45; köpeklerin işediği aşk

56.9K 2.9K 12.7K
                                    

Heyyo! Ben geldim! Keyifler nasıl? Umarım hepiniz çok iyisinizdir! 💜

Öhm, öhm bu bölüm geçiş bölümü fakat yine kendimi durduramadığım için 5k yazdım😂 Müsait olunca okuyun, bol bol feels geçirin ve yorum yapmayı unutmayın😚

Sizi sebiyorum, 19.19'dan selamlar, hepinize iyi okumalar💙

Yer: Seul Ulusal Hastanesi, Seul

Tarih: 02.01.2017 05.45

Ölüm.

Aralık duran pencerenin arasından süzülen rüzgarın sallandırdığı perdenin sabit ivmeli hareketini izlerken boş bir ruha bürünmenin nasıl hissettirdiğini çözmeye çalışıyordum. Parmaklarım kasılmaktan mosmor, kalbim kasılmaktan yumruk kadar yerde benliğine zor ve kafamı omzuna yasladığım adam, bana, en zor günümde sığınacak yuva, tutunacak dal olmuştu.

Çünkü beklenmesi çok müsait, o sızlatıcı haber gelirse eğer, kollarına girip ağlayabileceğim tek yuvam, o kalacaktı.

Jungkook, saatlerdir uykusuz bir halde ve per perişan yanımdaydı.

Birtakım güzellikler silsilesi içinde onun omzu, benim yağlı saçlarımla bezeli kafam için soğuk bir kadavra veya bazı dakikalar, sessiz bir ölüm olmuştu. Bizim yaşatmaya çalıştığımız küçük, pembe begonvillerin hepsi tek bir telefon aramasıyla solarken tenlerimizin arasındaki ihtiyaçsal çekim ölümsüzleşmiş, lakin göz pınarlarında idam ettirdiğim korkular bir bir kendini saklamaya çalışmıştı.

Kalp krizi, demişti doktor.

Ben, ağlayan annemin savrulan kollarını tutmak içim uğraşırken bir şey diyememiştim. Bazen benim gibi geveze bir velet bile söyleyecek, ah pardon, söylemeye yetecek hatta o derin anlamlara sığabilecek cümleler kuramıyordu. Hastanenin insana inancını sorgulatan o beyaz, ilaç kokulu koridorunda sere serpe otururken bazı kelimeler, tek başına ağrısız ve sızısız bir ölüm oluveriyordu. Kolayca ölüveriyorlardı; göz açıp kapanıncaya kadar geçen milimlik sürede hayatınız alt üst oluyordu.

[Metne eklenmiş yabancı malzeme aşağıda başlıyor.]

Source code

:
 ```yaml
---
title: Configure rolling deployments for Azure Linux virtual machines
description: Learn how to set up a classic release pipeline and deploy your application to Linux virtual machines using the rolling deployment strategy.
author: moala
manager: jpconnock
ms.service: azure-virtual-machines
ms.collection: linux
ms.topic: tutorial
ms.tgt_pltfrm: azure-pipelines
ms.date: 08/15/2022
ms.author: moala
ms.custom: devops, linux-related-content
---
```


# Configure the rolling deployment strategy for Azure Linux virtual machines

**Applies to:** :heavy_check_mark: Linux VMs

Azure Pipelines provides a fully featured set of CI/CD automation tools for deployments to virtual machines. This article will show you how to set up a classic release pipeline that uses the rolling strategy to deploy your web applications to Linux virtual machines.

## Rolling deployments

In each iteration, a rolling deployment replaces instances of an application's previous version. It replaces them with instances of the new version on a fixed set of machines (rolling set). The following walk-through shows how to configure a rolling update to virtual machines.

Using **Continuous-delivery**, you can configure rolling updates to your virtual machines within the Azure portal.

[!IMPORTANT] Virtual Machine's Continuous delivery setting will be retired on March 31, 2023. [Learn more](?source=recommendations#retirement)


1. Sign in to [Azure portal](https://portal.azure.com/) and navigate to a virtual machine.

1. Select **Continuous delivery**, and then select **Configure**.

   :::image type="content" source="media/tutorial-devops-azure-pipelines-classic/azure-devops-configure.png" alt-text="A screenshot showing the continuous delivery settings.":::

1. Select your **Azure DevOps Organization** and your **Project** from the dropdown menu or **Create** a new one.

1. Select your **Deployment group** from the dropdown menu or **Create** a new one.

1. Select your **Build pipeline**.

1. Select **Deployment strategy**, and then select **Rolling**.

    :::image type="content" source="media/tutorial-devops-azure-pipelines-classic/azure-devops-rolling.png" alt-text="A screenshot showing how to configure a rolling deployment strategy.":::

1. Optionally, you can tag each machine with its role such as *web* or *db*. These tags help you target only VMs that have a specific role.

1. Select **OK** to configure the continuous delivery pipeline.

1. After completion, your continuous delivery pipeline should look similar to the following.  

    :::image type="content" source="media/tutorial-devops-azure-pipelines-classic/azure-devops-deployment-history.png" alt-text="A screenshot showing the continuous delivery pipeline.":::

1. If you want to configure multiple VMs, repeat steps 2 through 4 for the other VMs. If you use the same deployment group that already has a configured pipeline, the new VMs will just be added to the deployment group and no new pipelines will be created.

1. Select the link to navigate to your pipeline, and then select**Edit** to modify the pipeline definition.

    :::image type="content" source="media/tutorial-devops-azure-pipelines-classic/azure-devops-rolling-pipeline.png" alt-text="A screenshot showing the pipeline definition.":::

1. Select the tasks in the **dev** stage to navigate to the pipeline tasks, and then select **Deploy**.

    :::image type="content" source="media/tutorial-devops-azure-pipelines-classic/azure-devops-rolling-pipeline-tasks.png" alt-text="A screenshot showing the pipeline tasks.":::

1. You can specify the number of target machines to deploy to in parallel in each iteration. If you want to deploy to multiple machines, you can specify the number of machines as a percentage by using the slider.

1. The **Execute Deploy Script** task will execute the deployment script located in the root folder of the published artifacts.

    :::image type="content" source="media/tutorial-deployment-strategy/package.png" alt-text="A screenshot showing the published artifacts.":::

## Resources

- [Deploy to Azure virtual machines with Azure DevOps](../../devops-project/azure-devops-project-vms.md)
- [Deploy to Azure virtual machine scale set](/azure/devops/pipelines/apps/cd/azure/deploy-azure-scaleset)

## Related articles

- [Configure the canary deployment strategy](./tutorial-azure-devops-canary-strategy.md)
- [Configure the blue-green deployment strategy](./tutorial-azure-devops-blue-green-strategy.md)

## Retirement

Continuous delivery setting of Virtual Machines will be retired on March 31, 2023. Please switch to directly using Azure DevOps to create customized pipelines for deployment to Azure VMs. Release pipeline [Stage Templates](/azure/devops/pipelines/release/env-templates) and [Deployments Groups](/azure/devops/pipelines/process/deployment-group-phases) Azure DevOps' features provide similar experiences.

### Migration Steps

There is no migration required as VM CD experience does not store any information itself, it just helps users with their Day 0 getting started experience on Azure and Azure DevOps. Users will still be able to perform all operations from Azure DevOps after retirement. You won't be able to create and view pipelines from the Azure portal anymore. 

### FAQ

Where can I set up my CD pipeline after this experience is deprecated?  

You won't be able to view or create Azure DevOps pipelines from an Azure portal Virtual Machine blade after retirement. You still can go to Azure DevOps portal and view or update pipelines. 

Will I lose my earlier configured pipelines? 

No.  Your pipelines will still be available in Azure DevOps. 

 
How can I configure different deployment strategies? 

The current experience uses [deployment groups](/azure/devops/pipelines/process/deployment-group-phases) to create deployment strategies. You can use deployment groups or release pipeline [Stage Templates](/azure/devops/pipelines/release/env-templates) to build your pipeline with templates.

Sekiz saattir yoğun bakımda olan babam için gelecek kaygısına kayıtsız şartsız girerken kabullenmek istemediğim acı gerçek, pelerinini savura savura, ağıt yaktırıcı bir havayla, bir ağrıyla ve bir yalvarışla önümde durdu. Beynimin kıvrımlarına sızan, bir zehir misali nöronlarımı parçalayan cümleyi okumak istememiştim. İlk kez, hayatımda ilk kez, okuma- yazma öğrenmemek için yeniden doğmak istemiştim fakat sabırsız ruhum, gözlerimden akacak yaşları serbest bıraktığında beş sikik kelime, göz kapaklarımın önünde rüyalarımın başrolü oldu.

Ölüm, babamı pençesi altına almıştı.

"Bebeğim," diye fısıldadı Jungkook, narinleştirdiği sesini kulak zarıma iletirken. "eve gitmeliyiz."

"Bu halde daha çok perişan oluyorsun, dinlenmen lazım."

Kafamı, sahiplendiğim geniş omuz sınırlarından ayırırken gözlerimi, morarmış ve damarlarının belirginleştiği gözlerine diktim ve umutsuzlukla kaplanmış harflerimi onun güzel yüzüne doğru sundum.

"Eve gidersek," dedim, sıcak gözyaşlarıyla dolu sesimi zorlukla boğazlarımdan ittiğimde. "babam iyileşecek mi, Jungkook?"

"Eve gidersek, iyi bir haber alabilecek miyiz?"

Jungkook'un göz bebeklerindeki savunma mekanizmaları adım adım kırılırken güçlü kalmaya çalışan kaslı kolları bedenimi hızla sardı ve dudakları, mezarı bellediği boynuma indiğinde dokunaklı ve ağlamaklı öpüşleri, tenime kusursuz teselliler bıraktı. Aşık olduğum adamın en bilinmeyen yanı, yaraları nasıl saracağını biliyor olmasıydı.